:: Exercise prompt ::
Using the data that follows, say how many lines contain the word "localhost", giving the number by itself.
Extracted records START
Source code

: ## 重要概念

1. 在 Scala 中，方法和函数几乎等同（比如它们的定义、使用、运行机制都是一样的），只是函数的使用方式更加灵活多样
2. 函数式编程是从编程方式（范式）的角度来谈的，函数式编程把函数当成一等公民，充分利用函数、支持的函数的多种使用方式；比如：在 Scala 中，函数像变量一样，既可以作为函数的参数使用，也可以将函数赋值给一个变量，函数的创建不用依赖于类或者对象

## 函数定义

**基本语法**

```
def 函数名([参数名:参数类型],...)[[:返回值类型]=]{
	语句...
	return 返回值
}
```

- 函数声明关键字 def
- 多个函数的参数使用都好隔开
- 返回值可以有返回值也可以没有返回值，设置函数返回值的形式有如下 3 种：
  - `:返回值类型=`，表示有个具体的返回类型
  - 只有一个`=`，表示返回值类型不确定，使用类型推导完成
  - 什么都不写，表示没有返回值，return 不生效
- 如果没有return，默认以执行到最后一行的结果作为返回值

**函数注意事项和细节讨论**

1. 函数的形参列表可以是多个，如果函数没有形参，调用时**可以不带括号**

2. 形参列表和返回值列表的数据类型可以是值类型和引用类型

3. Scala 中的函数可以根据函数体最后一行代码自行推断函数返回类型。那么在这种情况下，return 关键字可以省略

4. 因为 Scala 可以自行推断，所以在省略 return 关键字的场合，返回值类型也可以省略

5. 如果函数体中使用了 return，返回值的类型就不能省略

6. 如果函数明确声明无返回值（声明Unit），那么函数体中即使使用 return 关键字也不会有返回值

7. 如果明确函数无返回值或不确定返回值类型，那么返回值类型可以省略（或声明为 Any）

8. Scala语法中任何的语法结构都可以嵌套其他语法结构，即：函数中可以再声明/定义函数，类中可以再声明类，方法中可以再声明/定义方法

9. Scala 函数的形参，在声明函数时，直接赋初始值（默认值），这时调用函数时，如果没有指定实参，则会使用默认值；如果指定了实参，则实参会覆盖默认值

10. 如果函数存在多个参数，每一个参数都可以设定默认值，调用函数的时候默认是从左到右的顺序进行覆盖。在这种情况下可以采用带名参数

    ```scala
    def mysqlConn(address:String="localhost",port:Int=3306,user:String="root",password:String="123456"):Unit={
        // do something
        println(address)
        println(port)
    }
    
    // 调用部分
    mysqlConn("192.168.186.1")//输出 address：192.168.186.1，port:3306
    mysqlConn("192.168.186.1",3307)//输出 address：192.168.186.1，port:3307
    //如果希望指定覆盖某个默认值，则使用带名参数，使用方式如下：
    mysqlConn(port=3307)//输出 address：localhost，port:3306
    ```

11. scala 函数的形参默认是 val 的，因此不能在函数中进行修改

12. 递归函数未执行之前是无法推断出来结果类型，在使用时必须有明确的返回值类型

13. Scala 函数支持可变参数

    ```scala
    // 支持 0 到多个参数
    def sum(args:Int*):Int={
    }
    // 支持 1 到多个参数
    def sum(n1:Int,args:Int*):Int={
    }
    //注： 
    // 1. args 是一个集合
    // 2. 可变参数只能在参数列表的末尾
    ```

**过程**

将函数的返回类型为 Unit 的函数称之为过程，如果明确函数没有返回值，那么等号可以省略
Extracted records END
:: Problem solution ::
2